Эстетическая глухота авторов мягко переходит в глухоту этическую. Обычная практика «бойцов незримого фронта», что «наших», что «не наших» — пользовать на всю катушку сердечные предпочтения прекрасного пола. Про подпольщика Алексея, рослого красавца, так и сказано тут с большевистской прямотой: «У него задание — жениться». Сказано — сделано, да вот незадача: он и его избранница, интеллигентная фрау Бригитта, возьми да и влюбись по‑настоящему. Как не возопить его кураторам: мы с вами так не договаривались! А ну как дрогнет рука бойца, если придется маленечко устранять излишне проницательную спутницу жизни? И что делать‑то с этими персонажами, вышедшими из‑под контроля? И авторы… смахивают их с доски: «убивают» обоих — и беременную Бригитту, и Алексея, заставляя его совершить подвиг — искупить, так сказать, вину за то, что размяк «при выполнении». Фильм ненавязчиво внушает — в незримых битвах в разные там эмоции заигрываться не следует.

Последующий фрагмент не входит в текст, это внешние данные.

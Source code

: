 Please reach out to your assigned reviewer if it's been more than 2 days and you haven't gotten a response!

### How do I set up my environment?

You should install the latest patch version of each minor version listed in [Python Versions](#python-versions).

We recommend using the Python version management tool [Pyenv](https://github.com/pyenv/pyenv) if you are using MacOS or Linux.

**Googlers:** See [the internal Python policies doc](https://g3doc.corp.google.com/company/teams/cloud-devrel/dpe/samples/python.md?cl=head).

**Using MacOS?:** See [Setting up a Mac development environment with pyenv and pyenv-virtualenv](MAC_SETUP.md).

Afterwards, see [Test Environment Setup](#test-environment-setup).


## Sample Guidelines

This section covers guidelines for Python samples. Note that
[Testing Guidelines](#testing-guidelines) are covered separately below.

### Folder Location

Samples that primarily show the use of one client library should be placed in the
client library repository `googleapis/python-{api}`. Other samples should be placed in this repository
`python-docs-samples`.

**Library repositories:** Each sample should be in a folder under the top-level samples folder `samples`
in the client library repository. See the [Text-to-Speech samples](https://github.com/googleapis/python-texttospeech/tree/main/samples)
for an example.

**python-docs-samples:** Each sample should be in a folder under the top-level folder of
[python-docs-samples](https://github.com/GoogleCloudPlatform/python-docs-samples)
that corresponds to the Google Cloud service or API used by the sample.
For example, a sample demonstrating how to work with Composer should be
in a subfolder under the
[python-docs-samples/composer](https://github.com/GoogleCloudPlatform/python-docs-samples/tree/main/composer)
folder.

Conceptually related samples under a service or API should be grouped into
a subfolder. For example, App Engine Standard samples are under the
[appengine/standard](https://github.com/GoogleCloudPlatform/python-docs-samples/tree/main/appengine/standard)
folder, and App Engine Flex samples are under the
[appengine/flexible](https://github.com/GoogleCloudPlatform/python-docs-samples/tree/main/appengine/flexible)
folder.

А вот у образцового Иоганна Вайса все отношения с женщинами — исключительно «для пользы дела», оттого и связи с ними — как с гуся вода. В кадрах, разумеется, предъявлено, что живет он самым что ни на есть анахоретом, а девушку Нину, к которой у него глубокое чувство, делает товарищем по борьбе. До ее появления, однако, отборные женщины… Рейха словно сами спешили на помощь героическому разведчику. Стильная и явно извращенная «мистическая нацистка» Ангелика, с удовольствием сыгранная Аллой Демидовой, склонна пребывать в слегка наигранном трансе. Но взгляд ее, обычно слегка затуманенный величественными миражами, теплеет при виде Иоганна, а притушенные интонации начинают источать самый благосклонный подтекст. Чувственная и полнокровная женщина‑ефрейтор столь откровенно и во всеоружии всех статей играющей ее Людмилы Чурсиной зазывает его на свидание, что не отозваться здесь так же немыслимо, как и на зов Родины. Состоялась ли эта конспиративная встреча — мы никогда не узнаем: сюжетная линия вновь обрывается «на самом интересном месте». Не поддался, значит, нацистским чарам? Но… с чего же тогда после флирта с этими особами вздымается у Вайса карьера в Рейхе?

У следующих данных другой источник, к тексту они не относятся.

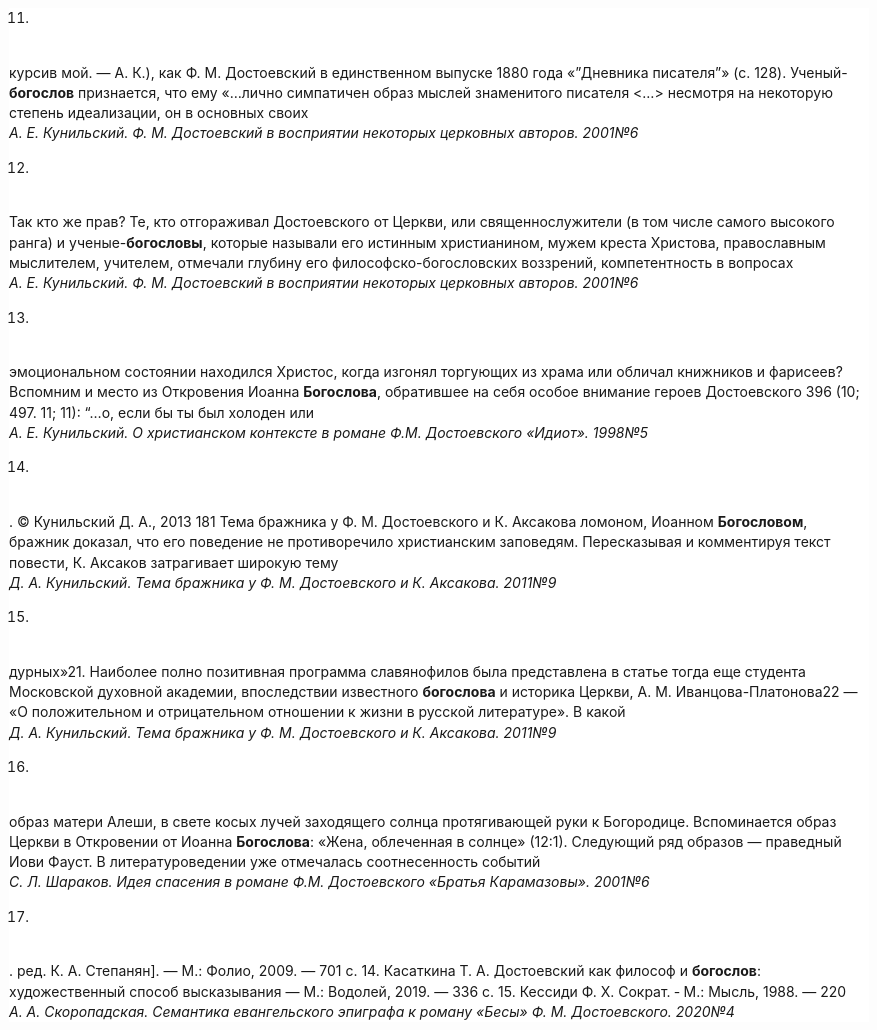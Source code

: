 11.
<br>курсив мой. — А. К.), как Ф. М. Достоевский в
  единственном выпуске 1880 года «”Дневника писателя”» (с. 128).
  Ученый-**богослов** признается, что ему «…лично симпатичен образ мыслей
  знаменитого писателя <…> несмотря на некоторую степень идеализации, он в
  основных своих 
<br> *А. Е. Кунильский. Ф. М. Достоевский в восприятии некоторых церковных авторов. 2001№6* 

12.
<br>Так кто же прав? Те, кто отгораживал Достоевского от Церкви, или
  священнослужители (в том числе самого высокого ранга) и
  ученые-**богословы**, которые называли его истинным христианином, мужем
  креста Христова, православным мыслителем, учителем, отмечали глубину его
  философско-богословских воззрений, компетентность в вопросах
<br> *А. Е. Кунильский. Ф. М. Достоевский в восприятии некоторых церковных авторов. 2001№6* 

13.
<br>эмоциональном состоянии находился Христос, когда изгонял торгующих из
  храма или обличал книжников и фарисеев? Вспомним и место из Откровения
  Иоанна **Богослова**, обратившее на себя особое внимание героев Достоевского
  396
  (10; 497. 11; 11): “…о, если бы ты был холоден или
<br> *А. Е. Кунильский. О христианском контексте в романе Ф.М. Достоевского «Идиот». 1998№5* 

14.
<br>.
    © Кунильский Д. А., 2013
    181
  Тема бражника у Ф. М. Достоевского и К. Аксакова
    ломоном, Иоанном **Богословом**, бражник доказал, что его поведение не
    противоречило христианским заповедям. Пересказывая и комментируя текст
    повести, К. Аксаков затрагивает широкую тему
<br> *Д. А. Кунильский. Тема бражника у Ф. М. Достоевского и К. Аксакова. 2011№9* 

15.
<br> дурных»21.
  Наиболее полно позитивная программа славянофилов была представлена в
  статье тогда еще студента Московской духовной академии, впоследствии
  известного **богослова** и историка Церкви, А. М. Иванцова-Платонова22 — «О
  положительном и отрицательном отношении к жизни в русской
  литературе». В какой 
<br> *Д. А. Кунильский. Тема бражника у Ф. М. Достоевского и К. Аксакова. 2011№9* 

16.
<br>образ матери
  Алеши, в свете косых лучей заходящего солнца протягивающей руки к
  Богородице. Вспоминается образ Церкви в Откровении от Иоанна **Богослова**:
  «Жена, облеченная в солнце» (12:1).
  Следующий ряд образов — праведный Иови Фауст. В литературоведении уже
  отмечалась соотнесенность событий 
<br> *С. Л. Шараков. Идея спасения в романе Ф.М. Достоевского «Братья Карамазовы». 2001№6* 

17.
<br>. ред. К. А. Степанян]. — М.: Фолио, 2009. — 701 с.
  14. Касаткина Т. А. Достоевский как философ и **богослов**: художественный
      способ высказывания — М.: Водолей, 2019. — 336 с.
  15. Кессиди Ф. Х. Сократ. ‑ М.: Мысль, 1988. — 220 
<br> *А. А. Скоропадская. Семантика евангельского эпиграфа к роману «Бесы» Ф. М. Достоевского. 2020№4*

Заслуженной вершиной ее предстает, разумеется, та самая «магическая» форма «СС», что словно создана для благородных контрастов черно‑белого изображения. Так и здесь — угольным цветом своим выгодно оттеняет она матовость лица обаятельного Станислава Любшина, игравшего Вайса. Но и у «настоящих» нацистских офицеров лица здесь умные, волевые и исполненные спокойного достоинства. Это — типажи интеллигентов, мыслителей, потомственных аристократов с черточками вырождения, лишь шарма добавляющего этой отборной породе. А вот долгожданные «объятия Родины», в которые попадает Вайс, олицетворяет мужиковатый генерал с вываливающимся из штанов пузом. Этот дядька с телесами, обтянутыми глухим френчем или теплым бельем с пуговками, запросто мог вдохновлять на создание образа того карикатурного большевика, над которым потешались в нацистском варьете.